What this task involves >> Transcribe the entries exactly. Omit the pictures.

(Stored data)
►

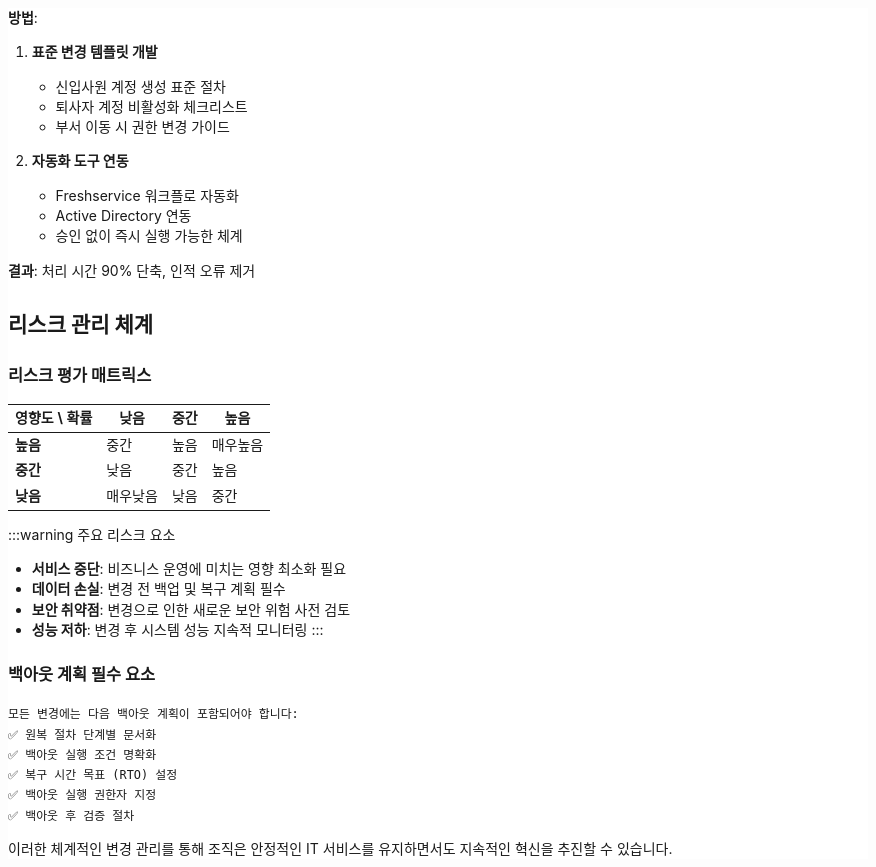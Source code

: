 **방법**:
1. **표준 변경 템플릿 개발**
   - 신입사원 계정 생성 표준 절차
   - 퇴사자 계정 비활성화 체크리스트
   - 부서 이동 시 권한 변경 가이드

2. **자동화 도구 연동**
   - Freshservice 워크플로 자동화
   - Active Directory 연동
   - 승인 없이 즉시 실행 가능한 체계

**결과**: 처리 시간 90% 단축, 인적 오류 제거

## 리스크 관리 체계

### 리스크 평가 매트릭스

| 영향도 \ 확률 | 낮음 | 중간 | 높음 |
|---------------|------|------|------|
| **높음** | 중간 | 높음 | 매우높음 |
| **중간** | 낮음 | 중간 | 높음 |
| **낮음** | 매우낮음 | 낮음 | 중간 |

:::warning 주요 리스크 요소
- **서비스 중단**: 비즈니스 운영에 미치는 영향 최소화 필요
- **데이터 손실**: 변경 전 백업 및 복구 계획 필수
- **보안 취약점**: 변경으로 인한 새로운 보안 위험 사전 검토
- **성능 저하**: 변경 후 시스템 성능 지속적 모니터링
:::

### 백아웃 계획 필수 요소
```markdown
모든 변경에는 다음 백아웃 계획이 포함되어야 합니다:
✅ 원복 절차 단계별 문서화
✅ 백아웃 실행 조건 명확화
✅ 복구 시간 목표 (RTO) 설정
✅ 백아웃 실행 권한자 지정
✅ 백아웃 후 검증 절차
```

이러한 체계적인 변경 관리를 통해 조직은 안정적인 IT 서비스를 유지하면서도 지속적인 혁신을 추진할 수 있습니다.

◄

Solution for this exercise >>
Source code

: **방법**:
1. **표준 변경 템플릿 개발**
   - 신입사원 계정 생성 표준 절차
   - 퇴사자 계정 비활성화 체크리스트
   - 부서 이동 시 권한 변경 가이드

2. **자동화 도구 연동**
   - Freshservice 워크플로 자동화
   - Active Directory 연동
   - 승인 없이 즉시 실행 가능한 체계

**결과**: 처리 시간 90% 단축, 인적 오류 제거

## 리스크 관리 체계

### 리스크 평가 매트릭스

| 영향도 \ 확률 | 낮음 | 중간 | 높음 |
|---------------|------|------|------|
| **높음** | 중간 | 높음 | 매우높음 |
| **중간** | 낮음 | 중간 | 높음 |
| **낮음** | 매우낮음 | 낮음 | 중간 |

:::warning 주요 리스크 요소
- **서비스 중단**: 비즈니스 운영에 미치는 영향 최소화 필요
- **데이터 손실**: 변경 전 백업 및 복구 계획 필수
- **보안 취약점**: 변경으로 인한 새로운 보안 위험 사전 검토
- **성능 저하**: 변경 후 시스템 성능 지속적 모니터링
:::

### 백아웃 계획 필수 요소
```markdown
모든 변경에는 다음 백아웃 계획이 포함되어야 합니다:
✅ 원복 절차 단계별 문서화
✅ 백아웃 실행 조건 명확화
✅ 복구 시간 목표 (RTO) 설정
✅ 백아웃 실행 권한자 지정
✅ 백아웃 후 검증 절차
```

이러한 체계적인 변경 관리를 통해 조직은 안정적인 IT 서비스를 유지하면서도 지속적인 혁신을 추진할 수 있습니다.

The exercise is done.